私の髪を引っ張ったのは今まで遠目から私たちを見ていた龍くんだった。


《リンネはムカついたんでしょ?それでいじゃん。それに俺はリンネがほんとに最低だったとしても好きだから。だから、さ。泣いてもいいよ。前にも言っただろ?泣きたいなら泣いていい、って。》
『……なんかさ、龍くんってすごく男前だよね。そーゆとこ、好き、だいすき。』
《そう?ありがと。》
『みんな好き。だいすき。』


龍くんの言葉に久しぶりにポロポロと涙が零れてくる。
なーんか、私ってこの子たちの前だと涙腺弱いなぁ…


《リンネは泣き虫だね!でも、葵ねー泣き虫リンネも好き!》
《ぼく、早くおっきくなってリンネのこと護ってあげるからね!》
《ったく、しょーがねぇからな!いちお、オレのトレーナーだし。
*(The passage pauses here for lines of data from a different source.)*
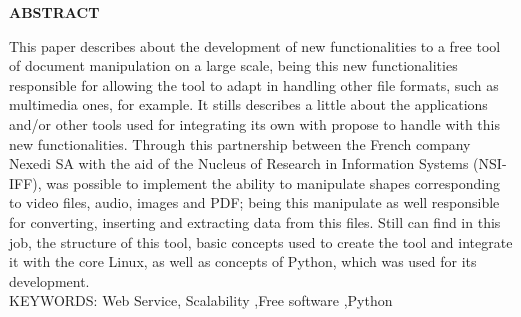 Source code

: \begin{center}
\textbf{ABSTRACT}
\end{center}

\singlespacing

\noindent This paper describes about the development of new functionalities to a free tool of document manipulation on a large scale, being this new functionalities responsible for allowing the tool to adapt in handling other file formats, such as multimedia ones, for example. It stills describes a little about the applications and/or other tools used for integrating its own with propose to handle with this new functionalities. Through this partnership between the French company Nexedi SA with the aid of the Nucleus of Research in Information Systems (NSI-IFF), was possible to implement the ability to manipulate shapes corresponding to video files, audio, images and PDF; being this manipulate as well responsible for converting, inserting and extracting data from this files. Still can find in this job, the structure of this tool, basic concepts used to create the tool and integrate it with the core Linux, as well as concepts of Python, which was used for its development. \\

\noindent KEYWORDS: Web Service, Scalability ,Free software ,Python

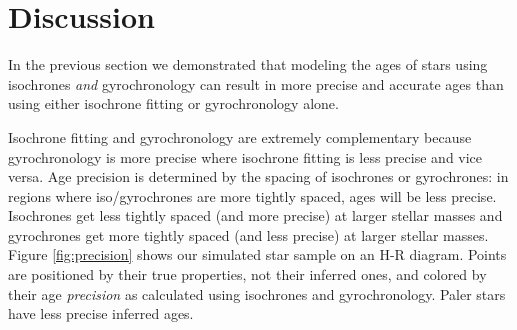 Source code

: \section{Discussion}
\label{section:discussion}






In the previous section we demonstrated that modeling the ages of stars using
isochrones {\it and} gyrochronology can result in more precise and accurate
ages than using either isochrone fitting or gyrochronology alone.

Isochrone fitting and gyrochronology are extremely complementary because
gyrochronology is more precise where isochrone fitting is less precise and
vice versa.
Age precision is determined by the spacing of isochrones or gyrochrones: in
regions where iso/gyrochrones are more tightly spaced, ages will be less
precise.
Isochrones get less tightly spaced (and more precise) at larger stellar masses
and gyrochrones get more tightly spaced (and less precise) at larger stellar
masses.
Figure \ref{fig:precision} shows our simulated star sample on an H-R diagram.
Points are positioned by their true properties, not their inferred ones, and
colored by their age {\it precision} as calculated using isochrones and
gyrochronology.
Paler stars have less precise inferred ages.

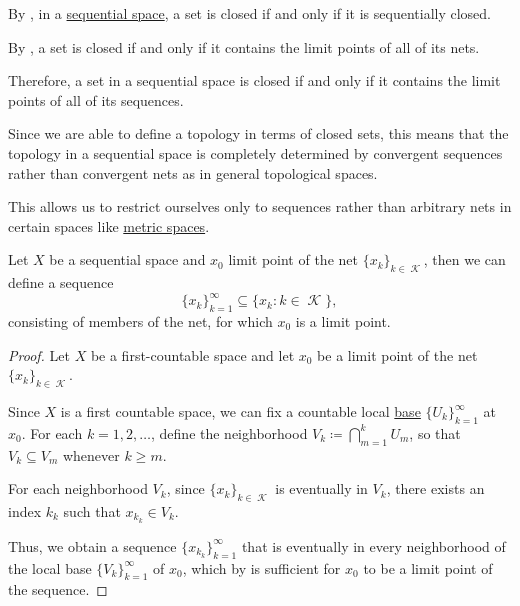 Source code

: \begin{remark}\label{rem:sequential_spaces}
  By , in a \hyperref[def:sequential_space]{sequential space}, a set is closed if and only if it is sequentially closed.

  By , a set is closed if and only if it contains the limit points of all of its nets.

  Therefore, a set in a sequential space is closed if and only if it contains the limit points of all of its sequences.

  Since we are able to define a topology in terms of closed sets, this means that the topology in a sequential space is completely determined by convergent sequences rather than convergent nets as in general topological spaces.

  This allows us to restrict ourselves only to sequences rather than arbitrary nets in certain spaces like \hyperref[def:metric_space]{metric spaces}.
\end{remark}

\begin{lemma}\label{thm:sequential_space_convergence}
  Let \( X \) be a sequential space and \( x_0 \) limit point of the net \( \{ x_k \}_{k \in \mscrK} \), then we can define a sequence
  \begin{equation*}
    \{ x_k \}_{k=1}^\infty \subseteq \{ x_k \colon k \in \mscrK \},
  \end{equation*}
  consisting of members of the net, for which \( x_0 \) is a limit point.
\end{lemma}
\begin{proof}
  Let \( X \) be a first-countable space and let \( x_0 \) be a limit point of the net \( \{ x_k \}_{k \in \mscrK} \).

  Since \( X \) is a first countable space, we can fix a countable local \hyperref[def:topological_local_base]{base} \( \{ U_k \}_{k=1}^\infty \) at \( x_0 \). For each \( k = 1, 2, \ldots \), define the neighborhood \( V_k \coloneqq \bigcap_{m=1}^k U_m \), so that \( V_k \subseteq V_m \) whenever \( k \geq m \).

  For each neighborhood \( V_k \), since \( \{ x_k \}_{k \in \mscrK} \) is eventually in \( V_k \), there exists an index \( k_k \) such that \( x_{k_k} \in V_k \).

  Thus, we obtain a sequence \( \{ x_{k_k} \}_{k=1}^\infty \) that is eventually in every neighborhood of the local base \( \{ V_k \}_{k=1}^\infty \) of \( x_0 \), which by  is sufficient for \( x_0 \) to be a limit point of the sequence.
\end{proof}

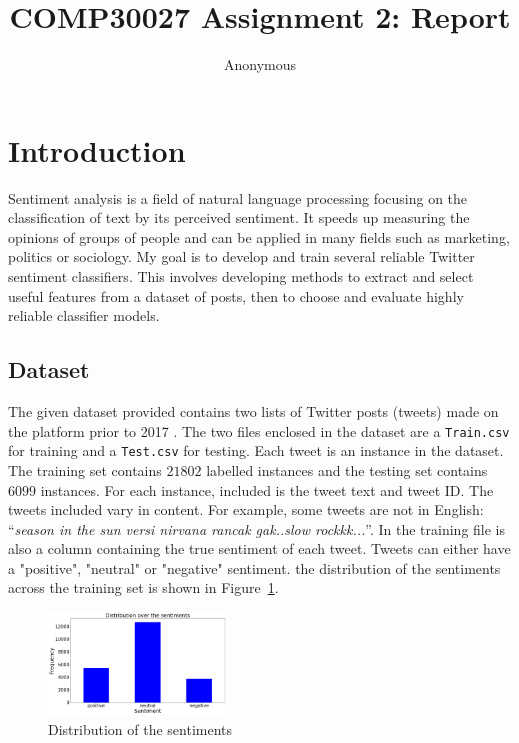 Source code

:\documentclass[11pt]{article}
\title{COMP30027 Assignment 2: Report}
\author
{Anonymous}
\begin{document}
\maketitle

\section{Introduction}\label{sec:intro}

Sentiment analysis is a field of natural language processing focusing on the classification of text by its perceived sentiment.
It speeds up measuring the opinions of groups of people and can be applied in many fields such as marketing, politics or sociology.
My goal is to develop and train several reliable {T}witter sentiment classifiers.
This involves developing methods to extract and select useful features from a dataset of posts, 
then to choose and evaluate highly reliable classifier models.

\subsection{Dataset}\label{sec:dataset}

The given dataset provided contains two lists of {T}witter posts (tweets) made on the platform prior to 2017 \cite{dataset}.
The two files enclosed in the dataset are a \texttt{Train.csv} for training and a \texttt{Test.csv} for testing. 
Each tweet is an instance in the dataset.
The training set contains $21802$ labelled instances and the testing set contains $6099$ instances. 
For each instance, included is the tweet text and tweet ID. 
The tweets included vary in content.
For example, some tweets are not in English: ``\textit{season in the sun versi nirvana rancak gak..slow rockkk...}''.
In the training file is also a column containing the true sentiment of each tweet. 
Tweets can either have a "positive", "neutral" or "negative" sentiment.
the distribution of the sentiments across the training set is shown in Figure~\ref{fig:sent-dist}.

\begin{figure}[!h]
	\centering
	\includegraphics[width = 0.42\textwidth]{sentiment-distribution.png}
	\caption{Distribution of the sentiments}
	\label{fig:sent-dist}
\end{figure} 
\end{document}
》
《リンネはボクの宝物だしねー!!泣き虫なとこかわいー!!》
《久々に喋ったらねむ……》


そう言って私を取り囲む五人。
…一人だけおかしい子がいるけど。
さっきの格好良さはどこ行ったんだろ。

ただ、さっきから出雲が黙ったまま私の腕から離れない。
葵とロアが私の腕から出たのに、だ。
いつもは二人に遠慮して二人が見てる時じゃあんまり甘えないんだけどなぁ。


『……出雲?』
《僕、頼りない?頼りないパートナー?》
『えっ?!ちょ、なんで泣くの??!!』


出雲の顔を覗くと出雲は瞳からポロポロと涙を流していた。
私は驚きで自分の涙も引っ込む。
え?!ちょ、マジでなぜに???!!!!!
可愛いんだけども!!!
…あ、不謹慎ですよね。ごめんなさい。


《……ボクたち違う部屋にいるねー!ほら、葵とロアも行こー?》
《《はーい!》》
《オレらも行くぞ。》
《……ん。》
《自分で歩けよ!!!!》


五人はそう言いながら部屋から出て行った。

てゆうか、龍くん自分で歩こうよ。
なんだかんだで龍くんを引きずってあげるレッドはとてもツンデレでいい子だと思う。

…はい。現実逃避してる場合じゃないですね。
部屋に残されたのはポロポロと涙を流し続ける出雲と私だけだった。